**** DATA LISTING ****

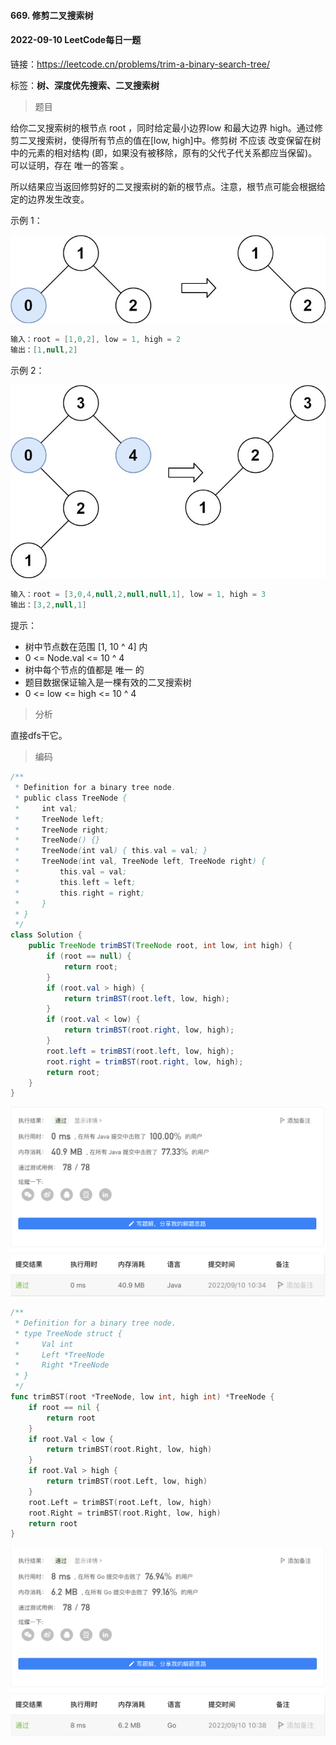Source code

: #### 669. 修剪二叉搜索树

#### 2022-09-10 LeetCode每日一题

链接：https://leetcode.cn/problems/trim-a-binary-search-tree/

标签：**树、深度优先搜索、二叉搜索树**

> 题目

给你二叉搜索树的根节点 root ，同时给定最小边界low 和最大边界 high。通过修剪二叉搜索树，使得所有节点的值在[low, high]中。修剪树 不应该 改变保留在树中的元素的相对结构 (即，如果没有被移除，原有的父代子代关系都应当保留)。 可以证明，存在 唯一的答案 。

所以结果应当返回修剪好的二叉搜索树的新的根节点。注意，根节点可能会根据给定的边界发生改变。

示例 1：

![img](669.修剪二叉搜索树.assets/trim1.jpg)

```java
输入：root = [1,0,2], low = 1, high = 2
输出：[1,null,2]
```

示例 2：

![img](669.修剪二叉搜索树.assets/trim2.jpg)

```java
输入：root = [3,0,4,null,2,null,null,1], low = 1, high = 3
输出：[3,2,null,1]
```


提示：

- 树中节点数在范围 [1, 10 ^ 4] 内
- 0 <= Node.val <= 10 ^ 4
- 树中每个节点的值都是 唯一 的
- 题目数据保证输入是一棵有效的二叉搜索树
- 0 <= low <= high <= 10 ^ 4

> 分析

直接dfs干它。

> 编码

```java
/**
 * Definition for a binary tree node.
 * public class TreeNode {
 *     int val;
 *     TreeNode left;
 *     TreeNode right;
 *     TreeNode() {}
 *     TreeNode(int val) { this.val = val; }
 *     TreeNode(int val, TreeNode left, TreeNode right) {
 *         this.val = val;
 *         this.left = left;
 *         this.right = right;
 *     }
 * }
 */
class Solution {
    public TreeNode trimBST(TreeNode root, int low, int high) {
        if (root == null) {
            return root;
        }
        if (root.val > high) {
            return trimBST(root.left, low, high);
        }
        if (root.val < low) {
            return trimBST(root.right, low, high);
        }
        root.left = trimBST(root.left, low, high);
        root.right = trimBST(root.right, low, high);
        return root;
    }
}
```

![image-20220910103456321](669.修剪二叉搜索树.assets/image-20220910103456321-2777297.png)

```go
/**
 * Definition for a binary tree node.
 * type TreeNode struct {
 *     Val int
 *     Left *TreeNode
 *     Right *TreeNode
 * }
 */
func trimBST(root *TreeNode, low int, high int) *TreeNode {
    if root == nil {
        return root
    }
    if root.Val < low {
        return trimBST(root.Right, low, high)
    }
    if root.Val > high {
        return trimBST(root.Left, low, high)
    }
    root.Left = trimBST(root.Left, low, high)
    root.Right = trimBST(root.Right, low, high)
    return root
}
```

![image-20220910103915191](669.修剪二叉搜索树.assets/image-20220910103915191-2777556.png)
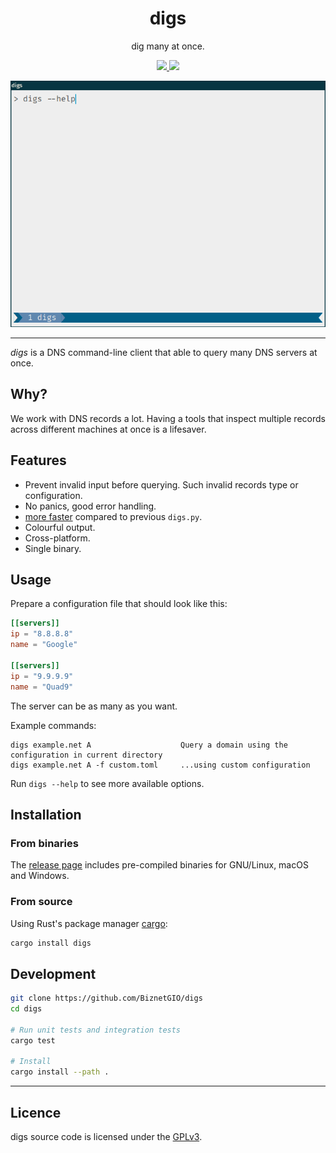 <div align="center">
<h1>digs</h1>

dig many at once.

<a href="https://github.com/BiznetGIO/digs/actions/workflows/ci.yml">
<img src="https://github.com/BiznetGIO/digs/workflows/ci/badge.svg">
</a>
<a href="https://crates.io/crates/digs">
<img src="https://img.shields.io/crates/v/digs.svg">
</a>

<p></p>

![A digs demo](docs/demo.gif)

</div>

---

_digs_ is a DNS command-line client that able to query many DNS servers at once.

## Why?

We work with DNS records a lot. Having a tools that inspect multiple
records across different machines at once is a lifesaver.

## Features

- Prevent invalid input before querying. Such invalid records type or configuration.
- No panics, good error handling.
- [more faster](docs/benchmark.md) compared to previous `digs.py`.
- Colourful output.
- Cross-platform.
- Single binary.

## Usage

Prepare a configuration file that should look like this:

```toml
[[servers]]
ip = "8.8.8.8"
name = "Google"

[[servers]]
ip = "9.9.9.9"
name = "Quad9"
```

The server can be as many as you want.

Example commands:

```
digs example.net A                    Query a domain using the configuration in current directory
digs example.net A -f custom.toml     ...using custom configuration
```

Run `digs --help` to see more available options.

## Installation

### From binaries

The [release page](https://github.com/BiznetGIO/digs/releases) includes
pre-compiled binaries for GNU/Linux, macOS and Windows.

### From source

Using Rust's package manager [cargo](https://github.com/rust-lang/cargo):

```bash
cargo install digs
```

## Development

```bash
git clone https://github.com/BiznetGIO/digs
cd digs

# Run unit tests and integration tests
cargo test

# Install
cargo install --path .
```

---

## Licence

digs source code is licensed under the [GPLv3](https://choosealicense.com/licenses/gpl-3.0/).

****

= YOUR OBJECTIVE =
The answer must be the lines of the entries above, written out exactly from the first through the one with "给你二叉搜索树的根节点 root ，同时给定最小边界low", and no pictures.

= WRITTEN SOLUTION =
Source code

: #### 669. 修剪二叉搜索树

#### 2022-09-10 LeetCode每日一题

链接：https://leetcode.cn/problems/trim-a-binary-search-tree/

标签：**树、深度优先搜索、二叉搜索树**

> 题目

给你二叉搜索树的根节点 root ，同时给定最小边界low 和最大边界 high。通过修剪二叉搜索树，使得所有节点的值在[low, high]中。修剪树 不应该 改变保留在树中的元素的相对结构 (即，如果没有被移除，原有的父代子代关系都应当保留)。 可以证明，存在 唯一的答案 。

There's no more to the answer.